Zur falschen Zeit am falschen Ort

 Seit gestern nun bin ich zu Gast in der Benediktinerabtei Dormitio die am Rande des Jerusalemer Altstadt auf dem Zionsberg steht. Bereits im Frühjahr des vergangenen Jahres war ich nach Wochen der Arbeit auf „Daher`s Weinberg“ bei Bethlehem, ebenfalls für die letzte Woche meines Aufenthaltes hier zu Gast. (Siehe hierzu auch meinen Blog vom Frühjahr 2012 und die Texte in der Kopfzeile meines Blogs:Dormitio-Abtei und Friedensgebete) Ich kann hier nach erlebnisreichen und auch anstrengenden Wochen besonders gut  zur Ruhe kommen und inne halten.

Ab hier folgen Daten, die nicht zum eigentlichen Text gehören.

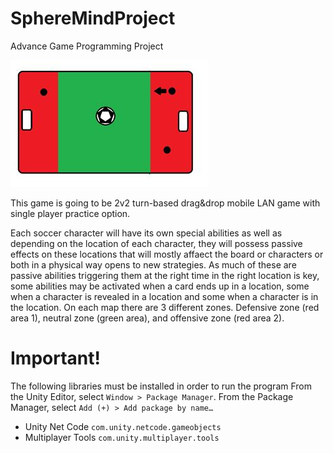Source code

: # SphereMindProject
Advance Game Programming Project


![Map Lower Right](https://github.com/mahiraskin/SphereMindProject/blob/main/Images/Screenshot%202023-03-07%20092500.png?raw=true)

This game is going to be 2v2 turn-based drag&drop mobile LAN game with single player practice option.

Each soccer character will have its own special abilities as well as depending on the location of each character, they will possess passive effects on these locations that will mostly affaect the board or characters or both in a physical way opens to new strategies. As much of these are passive abilities triggering them at the right time in the right location is key, some abilities may be activated when a card ends up in a location, some when a character is revealed in a location and some when a character is in the location.
On each map there are 3 different zones. Defensive zone (red area 1), neutral zone (green area), and offensive zone (red area 2).
# Important!
The following libraries must be installed in order to run the program
From the Unity Editor, select `Window > Package Manager`.
From the Package Manager, select `Add (+) > Add package by name…`
 - Unity Net Code `com.unity.netcode.gameobjects`
 - Multiplayer Tools  `com.unity.multiplayer.tools`
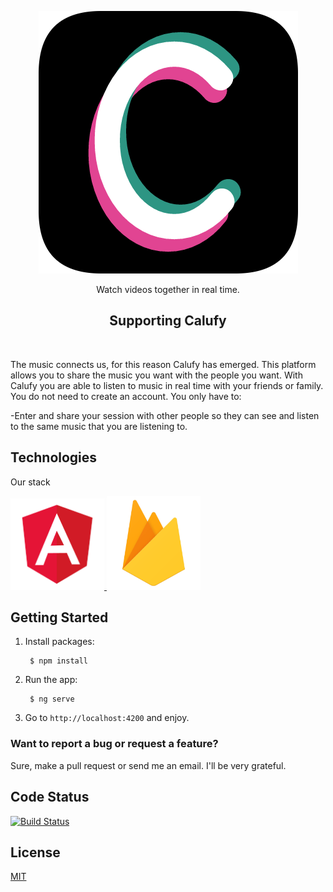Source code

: <p align="center">
  <img src="images/calufy.png">
</p>

<p align="center">
  Watch videos together in real time.
</p>

<h2 align="center">Supporting Calufy</h2>
<br>

The music connects us, for this reason Calufy has emerged. This platform allows you to share the music you want with the people you want. With Calufy you are able to listen to music in real time with your friends or family. You do not need to create an account. You only have to:

-Enter and share your session with other people so they can see and listen to the same music that you are listening to.

## Technologies

Our stack

<a href="https://angular.io/" target="_blank">
  <img src="images/angular.png" width="150px">
</a>
<a href="https://firebase.google.com/" target="_blank">
  <img src="images/firebase.png" width="150px">
</a>


## Getting Started

1. Install packages:

        $ npm install

2. Run the app:

        $ ng serve

3. Go to `http://localhost:4200` and enjoy.


### Want to report a bug or request a feature?

Sure, make a pull request or send me an email. I'll be very grateful.


## Code Status

[![Build Status](https://badge.buildkite.com/ab1152b6a1f6a61d3ea4ec5b3eece8d4c2b830998459c75352.svg?branch=master)](https://buildkite.com/rails/rails)


## License

[MIT](LICENSE)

die Benediktiner Abtei Dormitio auf dem Zionsberg

Auch in Deutschland habe ich seit mehr als 20 Jahren immer mal wieder die klösterliche Stille gesucht, um durch die Ruhe die ich dort finde, in Verbindung mit den für mich wohltuenden Gebetsstunden, ausruhen aber auch auf zu tanken für den Alltag. Hier ist die Situation sicherlich eine etwas andere als in Deutschland wie zum Beispiel in Meschede oder Münsterschwarzach. Bedingt durch die Umgebung „zwischen den verschiedenen Welten“ wie es einmal ein Pater von hier gesagt hat, kommt man doch mehr als in den eher abgeschiedenen Orten in Deutschland mit der realen Wirklichkeit zu tun…wenn man die Klostermauern verlässt.

So wie ich es heute Mittag getan habe… um ein wenig von der Stimmung zu erspüren die am nahe gelegenen Tempelplatz herrscht,

die Gläubigen eilen zum Gebet

wenn dort mehrere tausend Muslime aus Jerusalem aber auch aus den umliegenden Dörfern und Städten in Palästina (wenn sie eine Ausreiseerlaubnis bekommen haben)in und vor der AlAqsa-Moschee zum traditionellen Freitagsgebet erscheinen. Als Christ darf man nicht auf den tempelplatz aber auch vor den Eingangstoren bekommt man die besondere Stimmung die dort herrscht gut mit. Während der Iman schon länger seine „politische“ Predigt hält strömen noch immer viele dem Tempelplatz zu. Vor dem Eingang haben sich schon viele Händler bereitgestellt um nach dem Gebet die verschiedensten Waren zu verkaufen. Nach der Predigt stellen sich alle, auch die Händler, in Reihe zum Gebet auf , knien wenn es angesagt ist auf dem mitgebrachten Gebetsteppich (es kann aber auch ein  Stück Karton sein)und antworten hier und da mit tausendfacher Stimme verstärkt dem Iman.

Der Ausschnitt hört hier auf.